A Ponte foi fonte de inspiração de muitos educadores. No junho de 2021, quando o projeto “Fazer a Ponte” já contava 45 anos, era eu que os visitava. Reencontrei o “espírito da Ponte” na Associação TERRA, da Ana e da Carina. Com outras educadoras minhotas, buscavam a forma ideal de educar integralmente. Na casa dos pais da Ana e da Maria da Luz, encontrei sinais da educação que o mestre Eurico propunha e a Ponte concretizou. Fiz-me amigo da Helena e foi ela que me explicou como a educação pode ser tão saborosa como uma “Clarinha de Fão”.
Quando perguntaram à Helena, adorável mocinha de três anos de idade, se o dia tinha sido bom, a Helena respondeu:
“Foi espetacular!”
“Por quê?” – insistiram.
“Porque não fiz nada”.
“E em que é que estás a pensar?” – quis o adulto saber. A resposta da petiza foi desconcertante:
“Eu penso em cor-de-rosa”.
Eurico Lemos Pires foi relator da Lei de Bases do Sistema Educativo. Personalidade marcante no campo da afirmação da identidade plural das ciências da educação, gestou o conceito da escola básica integrada. O seu heterodoxo pensamento abriu caminhos para pensar a educação de diferentes modos. Investigador incansável, foi autor de livros basilares, dos quais se destacam: “O ensino básico em Portugal”, “Da inquietação à quietude”, “A construção social da educação escolar” e “Nos meandros do labirinto escolar”. Neste livro, fez um relato sucinto da sua visita à Escola da Ponte.
Foram marcantes as imagens da sua passagem pela nossa escola. Logo à chegada, surpreendeu-se com o fato de não haver portaria nem porteiro e por encontrar um portão aberto. Antes que eu pedisse a uma criança que lhe mostrasse a escola, pediu-me que o “deixasse deambular pelos lugares onde houvesse crianças”. Acedi ao pedido.
A meio da manhã, fui encontrá-lo, sentado junto de uma mesa onde crianças preparavam o “guarda-roupa” de uma peça de teatro. As crianças tinham colado fitas de todas as cores nos escassos cabelos brancos do “amigo Eurico”. Paciente e feliz, o mestre com elas conversava.
Não quis interromper o diálogo. Discretamente, me retirei dali. Só no início da tarde, quando o mestre Eurico parou o seu deambular, consegui chegar à fala com ele. Visivelmente comovido, me disse:
“Professor Pacheco, durante a minha já longa vida, visitei muitas escolas. Apenas nesta me foi permitido estar com crianças, brincar com elas”.
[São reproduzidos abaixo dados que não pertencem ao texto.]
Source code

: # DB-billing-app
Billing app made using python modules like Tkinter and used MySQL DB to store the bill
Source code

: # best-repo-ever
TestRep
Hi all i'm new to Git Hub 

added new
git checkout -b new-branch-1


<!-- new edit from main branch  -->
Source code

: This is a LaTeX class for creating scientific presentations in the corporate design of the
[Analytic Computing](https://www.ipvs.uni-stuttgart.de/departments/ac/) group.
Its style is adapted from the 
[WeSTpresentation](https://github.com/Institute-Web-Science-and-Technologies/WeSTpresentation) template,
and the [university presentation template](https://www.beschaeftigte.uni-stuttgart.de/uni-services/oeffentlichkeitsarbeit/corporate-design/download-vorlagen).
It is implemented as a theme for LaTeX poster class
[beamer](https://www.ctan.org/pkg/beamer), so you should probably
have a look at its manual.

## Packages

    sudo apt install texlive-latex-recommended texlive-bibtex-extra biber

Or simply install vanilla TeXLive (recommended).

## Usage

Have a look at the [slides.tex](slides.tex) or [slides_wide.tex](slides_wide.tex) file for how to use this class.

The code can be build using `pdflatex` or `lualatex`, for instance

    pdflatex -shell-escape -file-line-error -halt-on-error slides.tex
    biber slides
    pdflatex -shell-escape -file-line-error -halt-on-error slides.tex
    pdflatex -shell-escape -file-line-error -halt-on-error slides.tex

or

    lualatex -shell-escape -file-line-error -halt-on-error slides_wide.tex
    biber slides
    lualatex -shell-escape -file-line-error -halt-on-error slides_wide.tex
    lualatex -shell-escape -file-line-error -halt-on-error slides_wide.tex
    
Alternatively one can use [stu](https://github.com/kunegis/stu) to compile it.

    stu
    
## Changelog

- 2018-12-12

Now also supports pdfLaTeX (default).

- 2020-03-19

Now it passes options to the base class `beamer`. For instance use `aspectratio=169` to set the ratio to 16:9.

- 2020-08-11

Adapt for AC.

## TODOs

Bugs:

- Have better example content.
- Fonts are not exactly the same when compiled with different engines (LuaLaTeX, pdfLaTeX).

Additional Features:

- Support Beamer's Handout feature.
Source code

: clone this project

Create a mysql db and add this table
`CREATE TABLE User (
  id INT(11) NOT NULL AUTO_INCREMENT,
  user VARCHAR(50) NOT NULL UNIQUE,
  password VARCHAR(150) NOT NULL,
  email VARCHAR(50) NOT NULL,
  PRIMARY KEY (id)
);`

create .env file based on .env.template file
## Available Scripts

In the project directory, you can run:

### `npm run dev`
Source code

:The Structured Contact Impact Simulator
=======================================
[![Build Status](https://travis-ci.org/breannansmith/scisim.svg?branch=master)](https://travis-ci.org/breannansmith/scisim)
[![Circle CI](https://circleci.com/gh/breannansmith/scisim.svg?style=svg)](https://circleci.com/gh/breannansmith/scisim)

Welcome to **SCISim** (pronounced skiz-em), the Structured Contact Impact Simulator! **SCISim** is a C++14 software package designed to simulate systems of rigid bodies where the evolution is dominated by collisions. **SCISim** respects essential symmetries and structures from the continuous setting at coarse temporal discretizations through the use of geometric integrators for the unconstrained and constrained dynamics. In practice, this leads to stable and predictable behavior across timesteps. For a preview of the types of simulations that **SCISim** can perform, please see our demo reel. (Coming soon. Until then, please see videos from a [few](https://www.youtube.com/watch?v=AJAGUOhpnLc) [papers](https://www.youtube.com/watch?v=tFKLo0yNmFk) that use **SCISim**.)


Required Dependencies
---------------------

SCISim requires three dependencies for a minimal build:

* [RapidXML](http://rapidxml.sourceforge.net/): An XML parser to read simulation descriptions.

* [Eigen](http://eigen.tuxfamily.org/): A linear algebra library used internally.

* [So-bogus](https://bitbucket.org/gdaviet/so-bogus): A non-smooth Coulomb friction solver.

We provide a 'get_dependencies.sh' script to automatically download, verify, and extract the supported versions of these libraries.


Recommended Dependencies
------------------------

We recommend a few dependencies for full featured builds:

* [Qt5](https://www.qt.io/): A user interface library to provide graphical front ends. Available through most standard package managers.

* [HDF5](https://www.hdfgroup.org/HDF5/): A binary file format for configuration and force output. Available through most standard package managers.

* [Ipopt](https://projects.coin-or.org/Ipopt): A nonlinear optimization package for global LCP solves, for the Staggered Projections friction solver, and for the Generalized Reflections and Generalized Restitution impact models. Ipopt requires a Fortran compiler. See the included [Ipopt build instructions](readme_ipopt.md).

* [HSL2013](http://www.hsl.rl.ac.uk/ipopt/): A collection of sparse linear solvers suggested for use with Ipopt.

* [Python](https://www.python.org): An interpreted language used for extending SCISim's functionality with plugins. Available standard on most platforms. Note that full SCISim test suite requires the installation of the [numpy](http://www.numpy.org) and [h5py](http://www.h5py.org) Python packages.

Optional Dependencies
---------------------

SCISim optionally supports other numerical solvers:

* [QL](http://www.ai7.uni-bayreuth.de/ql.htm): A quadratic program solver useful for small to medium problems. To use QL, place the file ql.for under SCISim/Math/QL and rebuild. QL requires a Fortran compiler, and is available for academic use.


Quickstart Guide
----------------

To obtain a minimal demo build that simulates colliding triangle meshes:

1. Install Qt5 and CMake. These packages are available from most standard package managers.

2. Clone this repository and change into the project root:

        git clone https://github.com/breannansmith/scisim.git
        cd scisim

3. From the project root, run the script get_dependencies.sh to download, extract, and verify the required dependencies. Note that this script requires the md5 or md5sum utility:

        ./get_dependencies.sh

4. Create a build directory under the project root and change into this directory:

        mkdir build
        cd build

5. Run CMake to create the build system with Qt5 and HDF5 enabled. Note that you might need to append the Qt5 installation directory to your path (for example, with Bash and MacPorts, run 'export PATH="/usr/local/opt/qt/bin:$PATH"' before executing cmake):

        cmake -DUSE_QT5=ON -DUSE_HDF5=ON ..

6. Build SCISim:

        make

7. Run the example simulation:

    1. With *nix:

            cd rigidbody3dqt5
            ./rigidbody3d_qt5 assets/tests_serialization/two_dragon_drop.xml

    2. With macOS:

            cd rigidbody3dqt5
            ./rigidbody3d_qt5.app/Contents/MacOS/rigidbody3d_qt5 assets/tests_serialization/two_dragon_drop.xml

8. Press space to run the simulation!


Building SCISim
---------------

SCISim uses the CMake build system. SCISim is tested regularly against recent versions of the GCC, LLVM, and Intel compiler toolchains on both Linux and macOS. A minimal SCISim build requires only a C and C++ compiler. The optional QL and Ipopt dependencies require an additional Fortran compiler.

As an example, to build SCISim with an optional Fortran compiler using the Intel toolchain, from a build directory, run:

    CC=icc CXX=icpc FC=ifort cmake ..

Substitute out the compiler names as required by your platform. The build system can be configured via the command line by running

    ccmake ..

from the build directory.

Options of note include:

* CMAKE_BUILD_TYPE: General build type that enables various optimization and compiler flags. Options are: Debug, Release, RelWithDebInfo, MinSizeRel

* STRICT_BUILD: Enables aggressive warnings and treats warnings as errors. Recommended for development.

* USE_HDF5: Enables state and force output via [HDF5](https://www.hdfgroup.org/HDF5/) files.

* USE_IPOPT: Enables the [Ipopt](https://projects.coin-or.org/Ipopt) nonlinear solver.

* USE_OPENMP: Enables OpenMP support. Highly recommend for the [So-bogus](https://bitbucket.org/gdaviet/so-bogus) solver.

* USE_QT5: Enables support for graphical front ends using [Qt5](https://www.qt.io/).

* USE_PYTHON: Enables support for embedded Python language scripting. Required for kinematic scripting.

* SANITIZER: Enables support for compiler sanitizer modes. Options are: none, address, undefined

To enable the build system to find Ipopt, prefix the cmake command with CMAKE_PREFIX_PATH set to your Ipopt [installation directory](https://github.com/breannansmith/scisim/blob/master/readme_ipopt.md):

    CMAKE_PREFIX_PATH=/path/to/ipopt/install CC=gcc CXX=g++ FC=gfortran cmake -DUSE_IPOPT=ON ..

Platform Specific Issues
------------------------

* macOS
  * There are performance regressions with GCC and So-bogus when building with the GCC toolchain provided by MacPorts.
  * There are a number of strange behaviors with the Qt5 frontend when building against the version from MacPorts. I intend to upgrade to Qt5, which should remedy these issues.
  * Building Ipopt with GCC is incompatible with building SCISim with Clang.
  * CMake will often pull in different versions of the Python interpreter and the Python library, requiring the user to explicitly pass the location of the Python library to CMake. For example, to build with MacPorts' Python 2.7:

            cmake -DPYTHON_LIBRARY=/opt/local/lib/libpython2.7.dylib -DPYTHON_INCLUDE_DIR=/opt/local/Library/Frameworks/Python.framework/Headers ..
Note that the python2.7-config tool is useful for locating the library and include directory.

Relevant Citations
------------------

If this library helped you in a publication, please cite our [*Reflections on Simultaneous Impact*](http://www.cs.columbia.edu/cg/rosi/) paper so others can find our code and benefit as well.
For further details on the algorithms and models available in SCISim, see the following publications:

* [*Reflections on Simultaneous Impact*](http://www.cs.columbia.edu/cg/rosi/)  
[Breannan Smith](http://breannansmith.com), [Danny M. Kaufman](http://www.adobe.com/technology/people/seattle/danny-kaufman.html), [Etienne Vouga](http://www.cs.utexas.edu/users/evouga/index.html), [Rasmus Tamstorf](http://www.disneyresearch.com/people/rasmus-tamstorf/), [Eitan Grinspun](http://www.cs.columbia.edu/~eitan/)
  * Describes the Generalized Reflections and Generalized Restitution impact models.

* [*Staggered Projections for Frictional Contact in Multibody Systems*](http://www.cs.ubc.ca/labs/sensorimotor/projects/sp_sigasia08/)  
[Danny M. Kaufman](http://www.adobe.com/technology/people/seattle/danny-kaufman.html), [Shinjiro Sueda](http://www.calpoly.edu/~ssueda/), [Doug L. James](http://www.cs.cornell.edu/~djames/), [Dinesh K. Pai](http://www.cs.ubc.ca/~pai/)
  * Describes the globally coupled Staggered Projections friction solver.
Eurico escreveu um romance com o título “Sant’Ana do Mar”, “onde a cidadania era obrigatória”. Livro escrito numa fase adiantada da vida mereceu de Valter Hugo Mãe este comentário:
“Gosto imediatamente da ideia de alguém, depois dos oitenta anos de idade, escrever o seu primeiro romance, e gosto que aconteça para corresponder a uma espécie de apelo, ou prova de sapiência maior, para a construção de uma sociedade melhor, mais justa.”
A Ponte recebeu a visita de ministros e até do Presidente da República. Eurico esteve entre as mais ilustres. Na despedida, ainda deixou uma recomendação:
“Professor Pacheco, a Ponte não está, nem nunca esteve sozinha. Ainda ireis defrontar muita inveja e mediocridade. Mas ireis resistir.
Este projeto só poderá acabar… por dentro”.